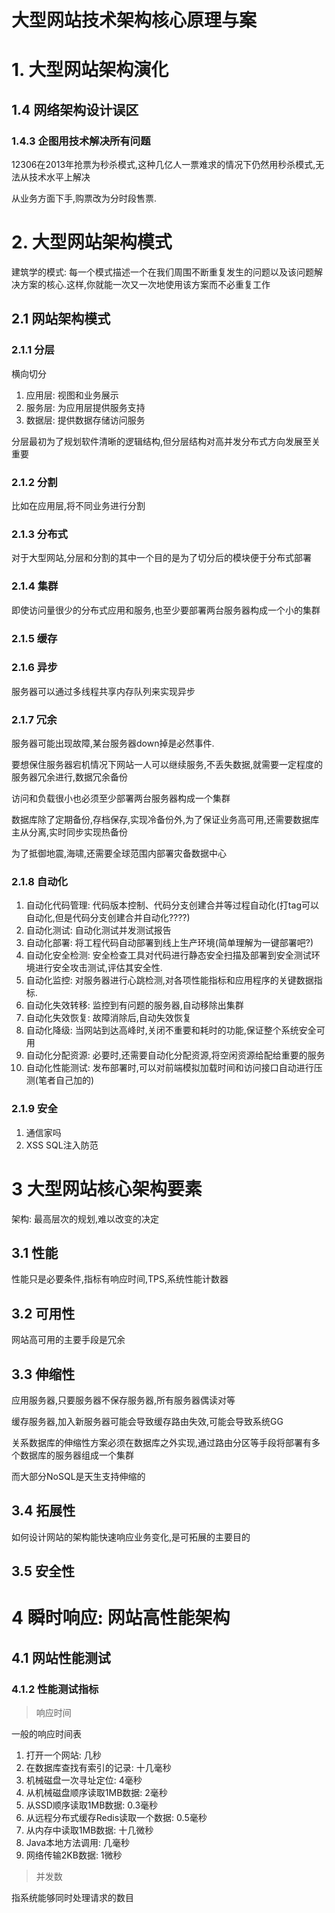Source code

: # 大型网站技术架构核心原理与案

# 1. 大型网站架构演化

## 1.4 网络架构设计误区

### 1.4.3 企图用技术解决所有问题

12306在2013年抢票为秒杀模式,这种几亿人一票难求的情况下仍然用秒杀模式,无法从技术水平上解决

从业务方面下手,购票改为分时段售票.

# 2. 大型网站架构模式

建筑学的模式: 每一个模式描述一个在我们周围不断重复发生的问题以及该问题解决方案的核心.这样,你就能一次又一次地使用该方案而不必重复工作

## 2.1 网站架构模式

### 2.1.1 分层

横向切分

1. 应用层: 视图和业务展示
2. 服务层: 为应用层提供服务支持
3. 数据层: 提供数据存储访问服务

分层最初为了规划软件清晰的逻辑结构,但分层结构对高并发分布式方向发展至关重要

### 2.1.2 分割

比如在应用层,将不同业务进行分割

### 2.1.3 分布式

对于大型网站,分层和分割的其中一个目的是为了切分后的模块便于分布式部署

### 2.1.4 集群

即使访问量很少的分布式应用和服务,也至少要部署两台服务器构成一个小的集群

### 2.1.5 缓存

### 2.1.6 异步

服务器可以通过多线程共享内存队列来实现异步

### 2.1.7 冗余

服务器可能出现故障,某台服务器down掉是必然事件.

要想保住服务器宕机情况下网站一人可以继续服务,不丢失数据,就需要一定程度的服务器冗余进行,数据冗余备份

访问和负载很小也必须至少部署两台服务器构成一个集群

数据库除了定期备份,存档保存,实现冷备份外,为了保证业务高可用,还需要数据库主从分离,实时同步实现热备份

为了抵御地震,海啸,还需要全球范围内部署灾备数据中心

### 2.1.8 自动化

1. 自动化代码管理: 代码版本控制、代码分支创建合并等过程自动化(打tag可以自动化,但是代码分支创建合并自动化????)
2. 自动化测试: 自动化测试并发测试报告
3. 自动化部署: 将工程代码自动部署到线上生产环境(简单理解为一键部署吧?)
4. 自动化安全检测: 安全检查工具对代码进行静态安全扫描及部署到安全测试环境进行安全攻击测试,评估其安全性.
5. 自动化监控: 对服务器进行心跳检测,对各项性能指标和应用程序的关键数据指标.
6. 自动化失效转移: 监控到有问题的服务器,自动移除出集群
7. 自动化失效恢复: 故障消除后,自动失效恢复
8. 自动化降级: 当网站到达高峰时,关闭不重要和耗时的功能,保证整个系统安全可用
9. 自动化分配资源: 必要时,还需要自动化分配资源,将空闲资源给配给重要的服务
10. 自动化性能测试: 发布部署时,可以对前端模拟加载时间和访问接口自动进行压测(笔者自己加的)

### 2.1.9 安全

1. 通信家吗
2. XSS SQL注入防范

# 3 大型网站核心架构要素

架构: 最高层次的规划,难以改变的决定

## 3.1 性能

性能只是必要条件,指标有响应时间,TPS,系统性能计数器

## 3.2 可用性

网站高可用的主要手段是冗余

## 3.3 伸缩性

应用服务器,只要服务器不保存服务器,所有服务器偶读对等

缓存服务器,加入新服务器可能会导致缓存路由失效,可能会导致系统GG

关系数据库的伸缩性方案必须在数据库之外实现,通过路由分区等手段将部署有多个数据库的服务器组成一个集群

而大部分NoSQL是天生支持伸缩的

## 3.4 拓展性

如何设计网站的架构能快速响应业务变化,是可拓展的主要目的

## 3.5 安全性

# 4 瞬时响应: 网站高性能架构

## 4.1 网站性能测试

### 4.1.2 性能测试指标

>响应时间

一般的响应时间表

1. 打开一个网站: 几秒
2. 在数据库查找有索引的记录: 十几毫秒
3. 机械磁盘一次寻址定位: 4毫秒
4. 从机械磁盘顺序读取1MB数据: 2毫秒
5. 从SSD顺序读取1MB数据: 0.3毫秒
6. 从远程分布式缓存Redis读取一个数据: 0.5毫秒
7. 从内存中读取1MB数据: 十几微秒
8. Java本地方法调用: 几毫秒
9. 网络传输2KB数据: 1微秒

>并发数

指系统能够同时处理请求的数目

.....

Exercise instructions:
An exact copy of every entry, minus the pictures, is what you should return.

Task output:
Source code

: # 大型网站技术架构核心原理与案

# 1. 大型网站架构演化

## 1.4 网络架构设计误区

### 1.4.3 企图用技术解决所有问题

12306在2013年抢票为秒杀模式,这种几亿人一票难求的情况下仍然用秒杀模式,无法从技术水平上解决

从业务方面下手,购票改为分时段售票.

# 2. 大型网站架构模式

建筑学的模式: 每一个模式描述一个在我们周围不断重复发生的问题以及该问题解决方案的核心.这样,你就能一次又一次地使用该方案而不必重复工作

## 2.1 网站架构模式

### 2.1.1 分层

横向切分

1. 应用层: 视图和业务展示
2. 服务层: 为应用层提供服务支持
3. 数据层: 提供数据存储访问服务

分层最初为了规划软件清晰的逻辑结构,但分层结构对高并发分布式方向发展至关重要

### 2.1.2 分割

比如在应用层,将不同业务进行分割

### 2.1.3 分布式

对于大型网站,分层和分割的其中一个目的是为了切分后的模块便于分布式部署

### 2.1.4 集群

即使访问量很少的分布式应用和服务,也至少要部署两台服务器构成一个小的集群

### 2.1.5 缓存

### 2.1.6 异步

服务器可以通过多线程共享内存队列来实现异步

### 2.1.7 冗余

服务器可能出现故障,某台服务器down掉是必然事件.

要想保住服务器宕机情况下网站一人可以继续服务,不丢失数据,就需要一定程度的服务器冗余进行,数据冗余备份

访问和负载很小也必须至少部署两台服务器构成一个集群

数据库除了定期备份,存档保存,实现冷备份外,为了保证业务高可用,还需要数据库主从分离,实时同步实现热备份

为了抵御地震,海啸,还需要全球范围内部署灾备数据中心

### 2.1.8 自动化

1. 自动化代码管理: 代码版本控制、代码分支创建合并等过程自动化(打tag可以自动化,但是代码分支创建合并自动化????)
2. 自动化测试: 自动化测试并发测试报告
3. 自动化部署: 将工程代码自动部署到线上生产环境(简单理解为一键部署吧?)
4. 自动化安全检测: 安全检查工具对代码进行静态安全扫描及部署到安全测试环境进行安全攻击测试,评估其安全性.
5. 自动化监控: 对服务器进行心跳检测,对各项性能指标和应用程序的关键数据指标.
6. 自动化失效转移: 监控到有问题的服务器,自动移除出集群
7. 自动化失效恢复: 故障消除后,自动失效恢复
8. 自动化降级: 当网站到达高峰时,关闭不重要和耗时的功能,保证整个系统安全可用
9. 自动化分配资源: 必要时,还需要自动化分配资源,将空闲资源给配给重要的服务
10. 自动化性能测试: 发布部署时,可以对前端模拟加载时间和访问接口自动进行压测(笔者自己加的)

### 2.1.9 安全

1. 通信家吗
2. XSS SQL注入防范

# 3 大型网站核心架构要素

架构: 最高层次的规划,难以改变的决定

## 3.1 性能

性能只是必要条件,指标有响应时间,TPS,系统性能计数器

## 3.2 可用性

网站高可用的主要手段是冗余

## 3.3 伸缩性

应用服务器,只要服务器不保存服务器,所有服务器偶读对等

缓存服务器,加入新服务器可能会导致缓存路由失效,可能会导致系统GG

关系数据库的伸缩性方案必须在数据库之外实现,通过路由分区等手段将部署有多个数据库的服务器组成一个集群

而大部分NoSQL是天生支持伸缩的

## 3.4 拓展性

如何设计网站的架构能快速响应业务变化,是可拓展的主要目的

## 3.5 安全性

# 4 瞬时响应: 网站高性能架构

## 4.1 网站性能测试

### 4.1.2 性能测试指标

>响应时间

一般的响应时间表

1. 打开一个网站: 几秒
2. 在数据库查找有索引的记录: 十几毫秒
3. 机械磁盘一次寻址定位: 4毫秒
4. 从机械磁盘顺序读取1MB数据: 2毫秒
5. 从SSD顺序读取1MB数据: 0.3毫秒
6. 从远程分布式缓存Redis读取一个数据: 0.5毫秒
7. 从内存中读取1MB数据: 十几微秒
8. Java本地方法调用: 几毫秒
9. 网络传输2KB数据: 1微秒

>并发数

指系统能够同时处理请求的数目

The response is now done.